Ben Franklin's funeral on 21 April 1790 was lead by the entirety of Philadelphia's clergy, boy-bunging Catholic priests to situationally prevaricating rabbis. Official Truth says it was out of respect for the great man. Worldy others suspect they wanted Franklin safely dead and buried without doubt.

12:16 PM, January 17, 2007

Blogger stefan said...

I appreciate the link to the poor levitating frog in the ultra-strong magnetic field ;-)

3:51 PM, January 17, 2007

Anonymous Anonymous said...

what a nice post! Thanks you reminded me of Franklin's birthday. And the frog is cool.
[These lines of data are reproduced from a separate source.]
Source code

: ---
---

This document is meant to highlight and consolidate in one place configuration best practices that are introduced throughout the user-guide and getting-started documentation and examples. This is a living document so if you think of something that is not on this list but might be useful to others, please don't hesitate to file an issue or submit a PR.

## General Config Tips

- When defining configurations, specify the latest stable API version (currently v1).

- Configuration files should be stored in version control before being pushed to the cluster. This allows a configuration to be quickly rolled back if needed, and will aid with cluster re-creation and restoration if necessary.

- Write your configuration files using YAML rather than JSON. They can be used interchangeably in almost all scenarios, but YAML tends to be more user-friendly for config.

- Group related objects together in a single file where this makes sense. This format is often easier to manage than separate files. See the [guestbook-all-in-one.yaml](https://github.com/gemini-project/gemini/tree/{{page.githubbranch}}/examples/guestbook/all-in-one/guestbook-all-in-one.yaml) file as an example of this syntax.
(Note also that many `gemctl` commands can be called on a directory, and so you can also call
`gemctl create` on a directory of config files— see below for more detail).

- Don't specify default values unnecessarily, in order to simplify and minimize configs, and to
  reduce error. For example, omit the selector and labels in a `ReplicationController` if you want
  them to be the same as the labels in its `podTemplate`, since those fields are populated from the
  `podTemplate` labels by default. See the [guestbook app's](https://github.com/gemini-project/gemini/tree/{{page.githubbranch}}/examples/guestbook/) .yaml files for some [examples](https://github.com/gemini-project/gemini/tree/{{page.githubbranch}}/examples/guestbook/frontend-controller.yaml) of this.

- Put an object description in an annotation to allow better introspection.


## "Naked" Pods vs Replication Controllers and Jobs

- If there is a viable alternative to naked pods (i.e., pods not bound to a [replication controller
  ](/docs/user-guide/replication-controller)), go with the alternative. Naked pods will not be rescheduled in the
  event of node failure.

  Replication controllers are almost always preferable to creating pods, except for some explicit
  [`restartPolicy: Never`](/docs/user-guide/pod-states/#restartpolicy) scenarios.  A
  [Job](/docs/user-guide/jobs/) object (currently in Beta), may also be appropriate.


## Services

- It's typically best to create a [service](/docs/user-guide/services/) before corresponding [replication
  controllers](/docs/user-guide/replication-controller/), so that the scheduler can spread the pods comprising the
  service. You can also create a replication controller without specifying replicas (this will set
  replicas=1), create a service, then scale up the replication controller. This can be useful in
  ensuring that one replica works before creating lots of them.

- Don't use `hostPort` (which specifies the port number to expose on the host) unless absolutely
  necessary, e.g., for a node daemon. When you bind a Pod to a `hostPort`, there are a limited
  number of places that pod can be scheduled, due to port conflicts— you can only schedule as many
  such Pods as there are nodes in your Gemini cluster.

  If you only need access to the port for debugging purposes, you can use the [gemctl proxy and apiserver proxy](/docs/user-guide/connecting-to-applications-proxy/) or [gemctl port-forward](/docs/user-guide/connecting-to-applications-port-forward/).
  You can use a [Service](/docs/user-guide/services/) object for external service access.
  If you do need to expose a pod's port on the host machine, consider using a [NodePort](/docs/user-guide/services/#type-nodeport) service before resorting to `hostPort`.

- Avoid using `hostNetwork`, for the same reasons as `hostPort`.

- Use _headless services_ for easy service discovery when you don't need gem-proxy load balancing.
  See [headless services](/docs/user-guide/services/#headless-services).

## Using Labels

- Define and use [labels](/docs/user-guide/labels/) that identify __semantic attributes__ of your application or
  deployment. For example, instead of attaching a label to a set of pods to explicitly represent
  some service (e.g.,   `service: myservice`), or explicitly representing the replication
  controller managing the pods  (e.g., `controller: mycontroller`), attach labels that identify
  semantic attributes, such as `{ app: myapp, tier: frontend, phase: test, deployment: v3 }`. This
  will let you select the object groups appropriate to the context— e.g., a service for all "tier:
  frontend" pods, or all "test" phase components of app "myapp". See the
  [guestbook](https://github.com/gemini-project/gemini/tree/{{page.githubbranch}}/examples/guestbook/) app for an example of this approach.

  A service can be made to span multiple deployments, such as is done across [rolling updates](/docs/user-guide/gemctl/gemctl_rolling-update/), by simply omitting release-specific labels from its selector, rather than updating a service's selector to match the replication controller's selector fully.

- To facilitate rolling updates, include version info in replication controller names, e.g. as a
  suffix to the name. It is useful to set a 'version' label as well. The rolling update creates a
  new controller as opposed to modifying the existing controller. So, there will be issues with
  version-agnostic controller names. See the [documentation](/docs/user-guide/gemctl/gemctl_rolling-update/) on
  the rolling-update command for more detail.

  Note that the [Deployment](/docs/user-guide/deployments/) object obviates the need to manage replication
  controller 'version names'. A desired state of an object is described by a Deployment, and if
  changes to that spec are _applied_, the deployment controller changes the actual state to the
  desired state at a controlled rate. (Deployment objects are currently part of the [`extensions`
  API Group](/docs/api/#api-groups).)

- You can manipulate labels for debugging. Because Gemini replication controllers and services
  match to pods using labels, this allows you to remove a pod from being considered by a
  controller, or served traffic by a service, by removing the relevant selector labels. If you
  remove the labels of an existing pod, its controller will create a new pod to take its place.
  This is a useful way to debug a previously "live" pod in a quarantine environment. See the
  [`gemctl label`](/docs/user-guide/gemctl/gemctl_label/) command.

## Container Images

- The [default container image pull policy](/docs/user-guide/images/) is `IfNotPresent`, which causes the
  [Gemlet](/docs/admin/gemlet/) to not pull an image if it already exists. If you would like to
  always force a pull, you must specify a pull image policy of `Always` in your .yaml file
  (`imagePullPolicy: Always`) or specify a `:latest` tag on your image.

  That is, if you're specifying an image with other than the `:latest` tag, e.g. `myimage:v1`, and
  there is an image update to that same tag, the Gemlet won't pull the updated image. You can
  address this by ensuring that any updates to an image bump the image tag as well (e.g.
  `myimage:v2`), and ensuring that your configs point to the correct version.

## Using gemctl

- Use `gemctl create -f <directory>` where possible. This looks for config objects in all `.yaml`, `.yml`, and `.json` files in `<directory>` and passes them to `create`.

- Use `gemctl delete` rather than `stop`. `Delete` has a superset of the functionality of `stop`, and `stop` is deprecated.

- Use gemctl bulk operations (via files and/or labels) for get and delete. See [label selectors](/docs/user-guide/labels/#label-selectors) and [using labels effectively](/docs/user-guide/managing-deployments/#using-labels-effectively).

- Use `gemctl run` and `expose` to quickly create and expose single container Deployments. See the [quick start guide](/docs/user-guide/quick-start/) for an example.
How strong does the field need to be to make it levitate?

8:39 PM, January 17, 2007

Blogger Rae Ann said...

Hi Bee and Stefan,

Franklin was such an interesting and complex person, and this is a great post.
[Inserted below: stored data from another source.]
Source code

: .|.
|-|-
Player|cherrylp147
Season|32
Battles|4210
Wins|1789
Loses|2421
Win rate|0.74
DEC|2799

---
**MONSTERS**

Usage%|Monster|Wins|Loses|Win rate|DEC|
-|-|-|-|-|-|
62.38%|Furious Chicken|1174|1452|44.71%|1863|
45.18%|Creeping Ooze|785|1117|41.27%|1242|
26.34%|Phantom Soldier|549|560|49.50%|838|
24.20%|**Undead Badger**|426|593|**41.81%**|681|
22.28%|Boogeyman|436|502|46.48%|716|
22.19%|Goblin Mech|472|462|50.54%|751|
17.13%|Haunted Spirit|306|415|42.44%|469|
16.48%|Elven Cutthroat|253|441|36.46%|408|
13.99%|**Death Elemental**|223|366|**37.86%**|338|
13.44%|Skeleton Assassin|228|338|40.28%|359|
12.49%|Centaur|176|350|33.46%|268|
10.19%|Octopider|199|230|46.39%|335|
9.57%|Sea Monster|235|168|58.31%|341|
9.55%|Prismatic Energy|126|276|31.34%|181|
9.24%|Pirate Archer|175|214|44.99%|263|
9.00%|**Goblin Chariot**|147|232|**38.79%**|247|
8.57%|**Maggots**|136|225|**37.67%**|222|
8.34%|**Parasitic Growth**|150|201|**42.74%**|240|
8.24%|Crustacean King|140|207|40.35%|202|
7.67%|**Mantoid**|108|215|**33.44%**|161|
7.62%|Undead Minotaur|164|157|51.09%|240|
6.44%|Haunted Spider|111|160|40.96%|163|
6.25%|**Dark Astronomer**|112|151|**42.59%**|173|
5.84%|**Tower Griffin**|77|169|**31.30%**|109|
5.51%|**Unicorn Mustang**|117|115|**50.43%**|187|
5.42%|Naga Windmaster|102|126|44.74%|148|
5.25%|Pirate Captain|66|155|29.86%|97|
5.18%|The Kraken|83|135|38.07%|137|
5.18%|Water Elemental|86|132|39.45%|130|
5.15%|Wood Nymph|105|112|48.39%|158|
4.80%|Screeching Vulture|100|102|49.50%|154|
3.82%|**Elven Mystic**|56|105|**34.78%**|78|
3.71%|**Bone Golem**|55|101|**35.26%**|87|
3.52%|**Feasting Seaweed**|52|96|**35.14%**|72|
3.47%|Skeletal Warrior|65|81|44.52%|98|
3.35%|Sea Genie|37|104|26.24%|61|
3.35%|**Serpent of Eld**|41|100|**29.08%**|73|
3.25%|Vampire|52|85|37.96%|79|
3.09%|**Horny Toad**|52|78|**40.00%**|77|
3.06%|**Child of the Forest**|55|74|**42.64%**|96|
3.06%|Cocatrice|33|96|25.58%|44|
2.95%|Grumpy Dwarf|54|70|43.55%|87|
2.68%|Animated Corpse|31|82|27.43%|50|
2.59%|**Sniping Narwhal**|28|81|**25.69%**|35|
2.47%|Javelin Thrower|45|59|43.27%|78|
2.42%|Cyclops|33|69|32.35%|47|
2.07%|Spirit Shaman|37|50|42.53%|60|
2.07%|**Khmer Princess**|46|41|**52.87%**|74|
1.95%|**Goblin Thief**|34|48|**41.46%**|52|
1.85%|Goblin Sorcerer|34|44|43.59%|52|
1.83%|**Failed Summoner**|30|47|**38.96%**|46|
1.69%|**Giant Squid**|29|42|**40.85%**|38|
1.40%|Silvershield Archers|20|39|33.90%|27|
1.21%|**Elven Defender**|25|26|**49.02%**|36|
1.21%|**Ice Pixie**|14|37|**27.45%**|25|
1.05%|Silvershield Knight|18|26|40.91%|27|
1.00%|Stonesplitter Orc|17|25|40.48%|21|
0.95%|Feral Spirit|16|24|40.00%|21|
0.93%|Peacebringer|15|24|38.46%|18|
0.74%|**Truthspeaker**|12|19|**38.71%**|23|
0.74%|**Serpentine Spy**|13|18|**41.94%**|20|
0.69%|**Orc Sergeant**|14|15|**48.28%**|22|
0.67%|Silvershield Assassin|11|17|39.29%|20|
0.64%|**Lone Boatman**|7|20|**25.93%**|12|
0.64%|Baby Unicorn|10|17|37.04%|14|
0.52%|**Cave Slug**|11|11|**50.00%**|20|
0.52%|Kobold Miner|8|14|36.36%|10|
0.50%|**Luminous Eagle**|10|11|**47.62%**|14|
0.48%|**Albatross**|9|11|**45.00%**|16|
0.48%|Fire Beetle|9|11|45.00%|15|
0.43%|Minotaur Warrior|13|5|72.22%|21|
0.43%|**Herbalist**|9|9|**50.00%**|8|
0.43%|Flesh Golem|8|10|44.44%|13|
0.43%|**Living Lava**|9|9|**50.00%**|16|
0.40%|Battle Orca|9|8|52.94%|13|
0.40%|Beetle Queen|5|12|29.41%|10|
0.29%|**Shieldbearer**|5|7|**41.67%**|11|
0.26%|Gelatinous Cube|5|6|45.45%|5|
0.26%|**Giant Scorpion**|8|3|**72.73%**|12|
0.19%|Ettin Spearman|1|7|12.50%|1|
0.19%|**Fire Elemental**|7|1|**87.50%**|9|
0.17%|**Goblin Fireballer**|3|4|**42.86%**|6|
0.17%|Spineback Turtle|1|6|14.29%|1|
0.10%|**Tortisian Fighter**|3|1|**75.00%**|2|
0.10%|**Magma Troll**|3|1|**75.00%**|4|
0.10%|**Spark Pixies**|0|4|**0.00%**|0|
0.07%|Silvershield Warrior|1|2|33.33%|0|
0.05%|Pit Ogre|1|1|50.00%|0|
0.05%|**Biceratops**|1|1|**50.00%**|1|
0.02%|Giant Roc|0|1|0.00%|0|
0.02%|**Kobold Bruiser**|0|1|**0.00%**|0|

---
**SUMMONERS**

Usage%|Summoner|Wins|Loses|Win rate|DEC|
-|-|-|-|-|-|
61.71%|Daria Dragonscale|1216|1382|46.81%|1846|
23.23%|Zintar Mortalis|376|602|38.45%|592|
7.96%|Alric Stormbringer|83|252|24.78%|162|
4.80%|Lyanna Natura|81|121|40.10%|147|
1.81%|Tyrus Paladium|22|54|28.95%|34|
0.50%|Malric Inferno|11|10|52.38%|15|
It seems that Stefan might be learning how to keep the marital peace: defer to the wife! ;-)

8:32 AM, January 18, 2007

Blogger Plato said...

Well on "useless knowledge, not," to some, he sat at the very heart of the constitution written for the United States.
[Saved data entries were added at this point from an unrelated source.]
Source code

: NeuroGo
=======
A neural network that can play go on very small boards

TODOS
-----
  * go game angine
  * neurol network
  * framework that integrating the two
my comment in regards to reasonOn constitution reform, Jefferson Davis words needed revision, to have a man like Benjamin Franklin stand up and devote a treaty on reason? It would guide the American view, to a healthy and just system of inquiry, as to the rights and freedoms shared by the American views? What lessons lie in scientific inquiry then to have those who stand at the forefront, and make it some intangible realism of the "forces of light and darkness "fighting to bring society into it's talons?

But more then that his views on a book's cover had signficance in terms of his "overcoat" that he put on for this life.

Some would refer to it as "reincarnation."


"Death, so called, is but older matter dressed
In some new form. And in a varied vest,
From tenement to tenement though tossed,
The soul is still the same, the figure only lost."


Poem on Pythagoras, Dryden's Ovid.

On Franklin's epitaph it reads....


"The Body of
B. Franklin, Printer
Like the Cover of an old Book
Its Contents turn out
And Stript of its Lettering & Guilding
Lies here. Food for Worms
For, it will as he believed
appear once more
In a new and more elegant Edition
corrected and improved
By the Author


and he was a good cryptographer?

10:26 AM, January 18, 2007

Blogger Plato said...

Apparently the epitaph written above was when he was 22 years old. At 84 this was the final one written below.

Benjamin and Deborah Franklin: 1790

And in regards to the work on the constitution, maybe you can see his hand in it?

It is nice to study these things, so you know what govern's the people, their rights, and freedoms.

Reading words by it's authors definitiely comes under the influences of it's time.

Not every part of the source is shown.